Activity: Of all the lines below, return only those starting with the line holding "cache, it looks" and going on through the line holding "should be the", exactly as written.
┄┄┄┄┄┄
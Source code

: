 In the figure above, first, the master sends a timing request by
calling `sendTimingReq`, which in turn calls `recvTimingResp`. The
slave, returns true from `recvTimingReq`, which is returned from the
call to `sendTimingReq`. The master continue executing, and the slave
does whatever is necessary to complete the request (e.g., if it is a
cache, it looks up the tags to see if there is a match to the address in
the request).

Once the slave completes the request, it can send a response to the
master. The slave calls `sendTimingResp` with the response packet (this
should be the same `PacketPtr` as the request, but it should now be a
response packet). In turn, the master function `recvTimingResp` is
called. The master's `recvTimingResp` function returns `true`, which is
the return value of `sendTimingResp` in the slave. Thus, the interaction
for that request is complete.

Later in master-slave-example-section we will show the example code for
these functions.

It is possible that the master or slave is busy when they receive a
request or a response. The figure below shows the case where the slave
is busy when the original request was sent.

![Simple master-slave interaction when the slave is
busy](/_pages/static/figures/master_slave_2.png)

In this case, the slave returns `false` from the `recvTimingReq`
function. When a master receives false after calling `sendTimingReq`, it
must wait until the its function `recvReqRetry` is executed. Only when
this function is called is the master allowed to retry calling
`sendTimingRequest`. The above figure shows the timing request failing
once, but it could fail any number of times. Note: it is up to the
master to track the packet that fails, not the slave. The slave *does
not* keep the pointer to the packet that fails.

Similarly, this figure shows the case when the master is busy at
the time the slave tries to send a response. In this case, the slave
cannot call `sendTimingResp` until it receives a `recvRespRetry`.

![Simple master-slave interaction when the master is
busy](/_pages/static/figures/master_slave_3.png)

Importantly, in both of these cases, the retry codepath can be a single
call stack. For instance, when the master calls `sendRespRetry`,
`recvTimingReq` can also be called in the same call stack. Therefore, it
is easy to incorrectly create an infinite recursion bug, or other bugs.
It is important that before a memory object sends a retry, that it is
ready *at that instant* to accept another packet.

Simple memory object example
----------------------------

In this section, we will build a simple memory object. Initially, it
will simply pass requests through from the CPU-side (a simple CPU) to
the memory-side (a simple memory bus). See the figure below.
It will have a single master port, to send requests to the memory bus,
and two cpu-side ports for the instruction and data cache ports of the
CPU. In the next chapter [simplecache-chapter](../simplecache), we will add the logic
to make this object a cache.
┄┄┄┄┄┄
Written response:
cache, it looks up the tags to see if there is a match to the address in
the request).

Once the slave completes the request, it can send a response to the
master. The slave calls `sendTimingResp` with the response packet (this
should be the same `PacketPtr` as the request, but it should now be a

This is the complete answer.